Фактор Николь
Шрифт:
И вообще, моя пионерская совесть всегда замолкала. Всегда, когда видела россыпи драгоценных камушков, отражающих солнце. И ей, совести, было совершенно не важно – бриллианты или стекляшки. Все дело было в свете.
Свет делал меня молчаливой.
Вечером роженицу Зинченко должны были перевести из послеоперационной реанимации в отделение. Она была в сознании и счастье. Мальчик, три килограмма, пятьдесят сантиметров, приходил к ней знакомиться. Зинченко сказала, что мальчик, он же Федя, ей подмигнул. Потапов должен
К вечеру Зинченко внезапно стала тяжелой. Вызвали кардиохирурга, и он покачал головой: «Нет…»
Потапов должен был, обязан был согласиться. Но он не мог. Сказал: «Будем делать всё! Будем вытаскивать!» К восьми часам Зинченко подключили к аппарату искусственной вентиляции легких. И Потапов сказал ему: «Очень тебя прошу, дружище… Очень…» А аппарат угрюмо ответил: «Постараюсь…» И хмыкнул. Он не верил. Вошел в Зинченко и понял все сразу – уходит.
Но Потапов просил. И в глазах у него было отчаяние. А у Зинченко – счастье. И если бы они умерли тут же, в один момент, Потапов и его Зинченко, то еще неизвестно, кому бы было лучше.
Аппарат был новый, циничный. Но Потапова почему-то любил. Только случай Зинченко был безнадежный.
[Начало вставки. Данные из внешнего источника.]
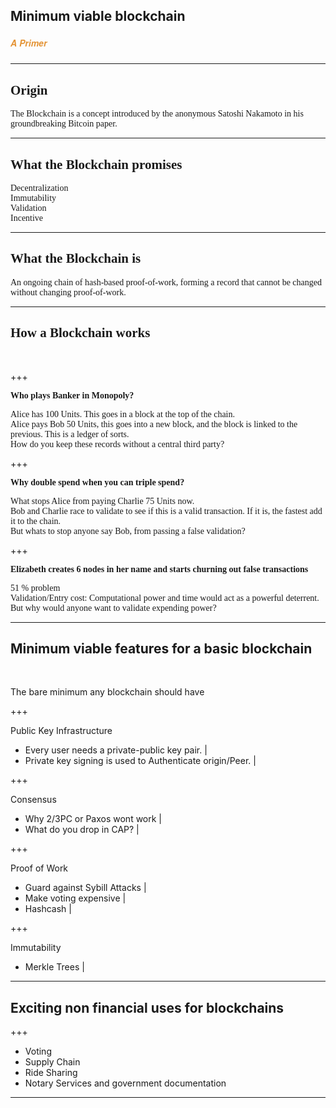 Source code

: ## Minimum viable blockchain
##### <span style="font-family:Helvetica Neue; font-weight:bold"><span style="color:#e49436">A Primer</span></span>

---

## <span style="font-family:Rockitt; font-weight:bold">Origin </span>
<span style="font-family:Hattori Hanzo;"> The Blockchain is a concept introduced by the anonymous Satoshi Nakamoto in his groundbreaking Bitcoin paper. </span>

---

## <span style="font-family:Rockitt; font-weight:bold"> What the Blockchain promises</span>

<span class="fragment" data-fragment-index="1" style="font-family:Hattori Hanzo;">Decentralization</span> 
<br>
<span class="fragment" data-fragment-index="2" style="font-family:Hattori Hanzo;">Immutability</span> 
<br>
<span class="fragment" data-fragment-index="3" style="font-family:Hattori Hanzo;">Validation</span> 
<br>
<span class="fragment" data-fragment-index="4" style="font-family:Hattori Hanzo;">Incentive</span>  

---

## <span style="font-family:Rockitt; font-weight:bold">What the Blockchain is</span>

<span style="font-family:Hattori Hanzo;">An ongoing chain of hash-based proof-of-work, forming a record that cannot be changed without changing proof-of-work. </span>

--- 

## <span style="font-family:Rockitt; font-weight:bold">How a Blockchain works</span>

<br>

+++ 

<span style="font-family:Rockitt; font-weight:bold">
Who plays Banker in Monopoly?
</span>
<br>

<span class="fragment" data-fragment-index="1" style="font-family:Hattori Hanzo;"> Alice has 100 Units. This goes in a block at the top of the chain.</span>
<br>
<span class="fragment" data-fragment-index="2" style="font-family:Hattori Hanzo;"> Alice pays Bob 50 Units, this goes into a new block, and the block is linked to the previous. This is a ledger of sorts. </span>
<br>
<span class="fragment" data-fragment-index="3" style="font-family:Hattori Hanzo;"> How do you keep these records without a central third party?</span>

+++

<span style="font-family:Rockitt; font-weight:bold">
Why double spend when you can triple spend?
</span>
<br>

<span class="fragment" data-fragment-index="1" style="font-family:Hattori Hanzo;"> What stops Alice from paying Charlie 75 Units now. </span>
<br>
<span class="fragment" data-fragment-index="2" style="font-family:Hattori Hanzo;"> Bob and Charlie race to validate to see if this is a valid transaction. If it is, the fastest add it to the chain. </span>
<br>
<span class="fragment" data-fragment-index="3" style="font-family:Hattori Hanzo;"> But whats to stop anyone say Bob, from passing a false validation?</span>

+++

<span style="font-family:Rockitt; font-weight:bold">
Elizabeth creates 6 nodes in her name and starts churning out false transactions 
</span>
<br>

<span class="fragment" data-fragment-index="1" style="font-family:Hattori Hanzo;"> 51 % problem</span>
<br>
<span class="fragment" data-fragment-index="2" style="font-family:Hattori Hanzo;"> Validation/Entry cost: Computational power and time would act as a powerful deterrent. </span>
<br>
<span class="fragment" data-fragment-index="3" style="font-family:Hattori Hanzo;"> But why would anyone want to validate expending power? </span> 

---

## Minimum viable features for a basic blockchain

<br>

The bare minimum any blockchain should have

+++

Public Key Infrastructure
- Every user needs a private-public key pair. |
- Private key signing is used to Authenticate origin/Peer. |

+++

Consensus 
- Why 2/3PC or Paxos wont work | 
- What do you drop in CAP? |

+++

Proof of Work  
- Guard against Sybill Attacks |
- Make voting expensive | 
- Hashcash |

+++

Immutability 
- Merkle Trees | 

---

## Exciting non financial uses for blockchains

+++

 - Voting
 - Supply Chain
 - Ride Sharing
 - Notary Services and government documentation

---
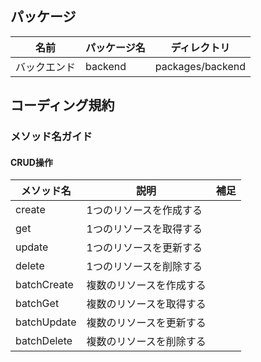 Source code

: ## パッケージ

| 名前 | パッケージ名 | ディレクトリ |
| --- | --- | --- | 
| バックエンド | backend | packages/backend |  

## コーディング規約

### メソッド名ガイド

#### CRUD操作

| メソッド名 | 説明  | 補足 |
| --- | --- | --- |
| create | 1つのリソースを作成する | | 
| get | 1つのリソースを取得する | |
| update | 1つのリソースを更新する | |
| delete | 1つのリソースを削除する | |  
| batchCreate | 複数のリソースを作成する | | 
| batchGet | 複数のリソースを取得する | | 
| batchUpdate | 複数のリソースを更新する | | 
| batchDelete | 複数のリソースを削除する | | 
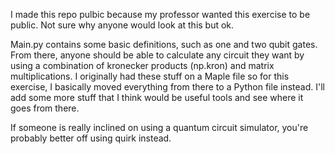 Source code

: I made this repo pulbic because my professor wanted this exercise to be public. Not sure why anyone would look at this but ok.

Main.py contains some basic definitions, such as one and two qubit gates. From there, anyone should be able to calculate any circuit they want by using a combination of kronecker products (np.kron) and matrix multiplications. I originally had these stuff on a Maple file so for this exercise, I basically moved everything from there to a Python file instead. I'll add some more stuff that I think would be useful tools and see where it goes from there.

If someone is really inclined on using a quantum circuit simulator, you're probably better off using quirk instead. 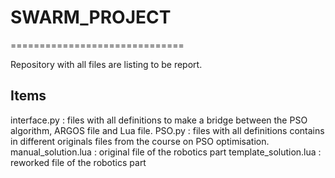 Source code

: # SWARM_PROJECT
==============================

Repository with all files are listing to be report.


Items
------------

interface.py : files with all definitions to make a bridge between the PSO algorithm, ARGOS file and Lua file. 
PSO.py : files with all definitions contains in different originals files from the course on PSO optimisation.
manual_solution.lua : original file of the robotics part
template_solution.lua : reworked file of the robotics part
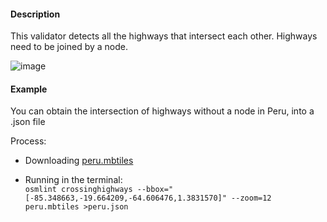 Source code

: #### Description
This validator detects all the highways that intersect each other. Highways need to be joined by a node.  

![image](https://cloud.githubusercontent.com/assets/10425629/13934247/18cb19ca-ef7f-11e5-9429-f36dcec27611.png)

#### Example
You can obtain the intersection of highways without a node in Peru, into a .json file

Process:
* Downloading [peru.mbtiles](https://s3.amazonaws.com/mapbox/osm-qa-tiles/latest.country/peru.mbtiles.gz)

* Running in the terminal:  
`osmlint crossinghighways --bbox="[-85.348663,-19.664209,-64.606476,1.3831570]" --zoom=12 peru.mbtiles >peru.json`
«Я скоро. Подержи ее», – попросил Никита Сергеевич.
Каждый день, вечером он заходил к отцу.
Потапов-старший был почетным президентом клиники. В его кабинете, на третьем этаже, рядом с кафедрой акушерства и гинекологии и административно-хозяйственной частью, росли три фикуса. Один – в кадке прямо у двери. Другой в углу, у дивана, третий – возле окна, за спиной у Сергея Никитича. Еще были фиалки. Фиалки выращивала Анна Семеновна и передавала через секретаршу только в цветущем виде. Она хотела, чтобы у мужа всегда были живые цветы. Тайной мечтой ее было извести фикусы. Она хотела, чтобы в один прекрасный день все они засохли и были выставлены в коридор…
«Фикус – цветок нашего мещанства!» – говорила Анна Семеновна. «И детства», – соглашался Потапов-старший.
В этот кабинет никто не ходил. Кроме делегаций из министерства и просителей из прошлой жизни.
– Ты не врач, – сказал Сергей Никитич, когда Потапов вошел в кабинет. – Ты не врач. Ты – шарлатан! Она не должна была рожать! Ей нельзя было рожать! Мы консилиум зачем собирали?! Чтобы запретить!!! А ты?! Она пятнадцать лет не беременела!!! Ты думаешь – это просто так?!! Кто позволил ей искусственное оплодотворение?!
– Она сама…
– Сама? – Сергей Никитич приподнял левую бровь. Анна Семеновна пыталась стричь ее ровненько, но один вихор, похожий на вопросительный знак, давно научился убегать от ножниц. Левая бровь у Сергея Никитича всегда была со значением. С выговором и занесением в личное дело. – У нас в клинике сами себе назначают, сами себе производят операции, сами себе рожают? Поздравляю!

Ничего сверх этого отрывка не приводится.